Researchers in the Graduate School of Advanced Science and Engineering at Waseda University, Japan, say they have introduced RaptGen, a variational autoencoder (VAE) that can be used for aptamer generation. VAE, a type of machine learning approach, has been reported to be beneficial in the discovery of other small molecules.
The scientists published their paper “Generative aptamer discovery using RaptGen” in Nature Computational Science and explain how RaptGen uses a VAE with a profile hidden Markov Model decoder to create latent spaces in which sequences can form clusters.
By using this latent representation, RaptGen was able to generate aptamers that were not included even in the original sequencing data or HT-SELEX dataset.
Aptamers are a type of oligonucleotide that can selectively bind to specific targets such as proteins, peptides, carbohydrates, viruses, toxins, metal ions, and live cells. As they are similar to antibodies, they have a variety of uses in the fields of biosensors, therapeutics, and diagnostics. As they are similar to antibodies, they have a variety of uses in the fields of biosensors, therapeutics, and diagnostics. However, compared to antibodies, aptamers do not induce an immune reaction in our bodies, and are easy to synthesize and modify. Moreover, an aptamer’s three-dimensional folding structure allows it to bind to a wider range of targets.
“Nucleic acid aptamers are generated by an in vitro molecular evolution method known as systematic evolution of ligands by exponential enrichment (SELEX). Various candidates are limited by actual sequencing data from an experiment. Here we developed RaptGen, which is a variational autoencoder for in silico aptamer generation,” write the investigators.
“RaptGen exploits a profile hidden Markov model decoder to represent motif sequences effectively. We showed that RaptGen embedded simulation sequence data into low-dimensional latent space on the basis of motif information. We also performed sequence embedding using two independent SELEX datasets. RaptGen successfully generated aptamers from the latent space even though they were not included in high-throughput sequencing. RaptGen could also generate a truncated aptamer with a short learning model.
“We demonstrated that RaptGen could be applied to activity-guided aptamer generation according to Bayesian optimization. We concluded that a generative method by RaptGen and latent representation are useful for aptamer discovery.”
“RaptGen first visualizes a latent space with a sequence motif, then generates multiple new aptamer sequences via this latent space,” says Michiaki Hamada, PhD, professor, in describing how RaptGen can boost aptamer discovery.
“For example, it searches for optimized aptamer sequences in the latent space by considering additional information after analyzing the activity of a subset of sequences. Additionally, RaptGen enables the design of shortened (or truncated) aptamer sequences.”

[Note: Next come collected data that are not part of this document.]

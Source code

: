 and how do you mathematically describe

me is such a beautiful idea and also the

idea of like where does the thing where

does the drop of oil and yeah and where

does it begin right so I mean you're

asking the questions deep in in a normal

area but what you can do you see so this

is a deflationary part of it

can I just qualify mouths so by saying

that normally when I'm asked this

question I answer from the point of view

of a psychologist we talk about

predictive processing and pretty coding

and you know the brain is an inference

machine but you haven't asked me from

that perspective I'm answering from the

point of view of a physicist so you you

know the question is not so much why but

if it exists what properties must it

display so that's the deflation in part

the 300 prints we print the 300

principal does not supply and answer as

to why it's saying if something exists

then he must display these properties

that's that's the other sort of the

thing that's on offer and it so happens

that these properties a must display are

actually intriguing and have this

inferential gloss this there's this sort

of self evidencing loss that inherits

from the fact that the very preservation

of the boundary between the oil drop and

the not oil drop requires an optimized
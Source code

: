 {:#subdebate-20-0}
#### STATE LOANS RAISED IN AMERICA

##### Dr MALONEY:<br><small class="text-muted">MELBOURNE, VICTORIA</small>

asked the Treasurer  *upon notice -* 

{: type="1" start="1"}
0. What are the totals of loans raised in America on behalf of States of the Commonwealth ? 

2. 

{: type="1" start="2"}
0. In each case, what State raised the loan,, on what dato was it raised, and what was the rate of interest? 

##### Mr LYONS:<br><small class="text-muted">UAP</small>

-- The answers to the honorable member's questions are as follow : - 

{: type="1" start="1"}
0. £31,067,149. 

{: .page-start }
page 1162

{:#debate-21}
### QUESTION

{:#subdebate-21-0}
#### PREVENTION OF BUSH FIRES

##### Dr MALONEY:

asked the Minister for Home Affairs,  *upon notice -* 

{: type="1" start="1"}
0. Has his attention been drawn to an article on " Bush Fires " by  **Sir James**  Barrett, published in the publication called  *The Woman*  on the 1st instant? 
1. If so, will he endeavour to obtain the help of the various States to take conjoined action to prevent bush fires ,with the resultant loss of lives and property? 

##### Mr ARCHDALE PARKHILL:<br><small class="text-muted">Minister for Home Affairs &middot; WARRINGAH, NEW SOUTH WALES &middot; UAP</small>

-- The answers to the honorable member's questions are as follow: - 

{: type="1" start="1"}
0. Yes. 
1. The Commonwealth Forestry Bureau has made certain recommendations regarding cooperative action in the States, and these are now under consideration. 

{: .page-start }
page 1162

The team also evaluated RaptGen’s performance using real-world data, by subjecting it to data from two independent HT-SELEX datasets. RaptGen could generate aptamer derivatives in an activity-guided manner and provide opportunities to optimize their activities.
“This is important as it means that RaptGen can generate sequences having desired properties, such as the inhibition of certain enzymes or protein-protein interactions,” adds Hamada. “The application of these molecules could open many doors in the future.”
The scientists plan to conduct extensive studies evaluating if alternative models can improve the performance of RaptGen, and whether RaptGen could advance RNA aptamer generation by using RNA sequences. The only drawbacks in using RaptGen are the high computational cost and increased training time, both of which can be improved in further studies, according to Hamada.
“To the best of our knowledge, RaptGen is the only data-driven method that can design and optimize truncated aptamers directly from HT-SELEX data,” notes Hamada. “We believe that in due time, RaptGen will be recognized as a key tool for efficient aptamer discovery.”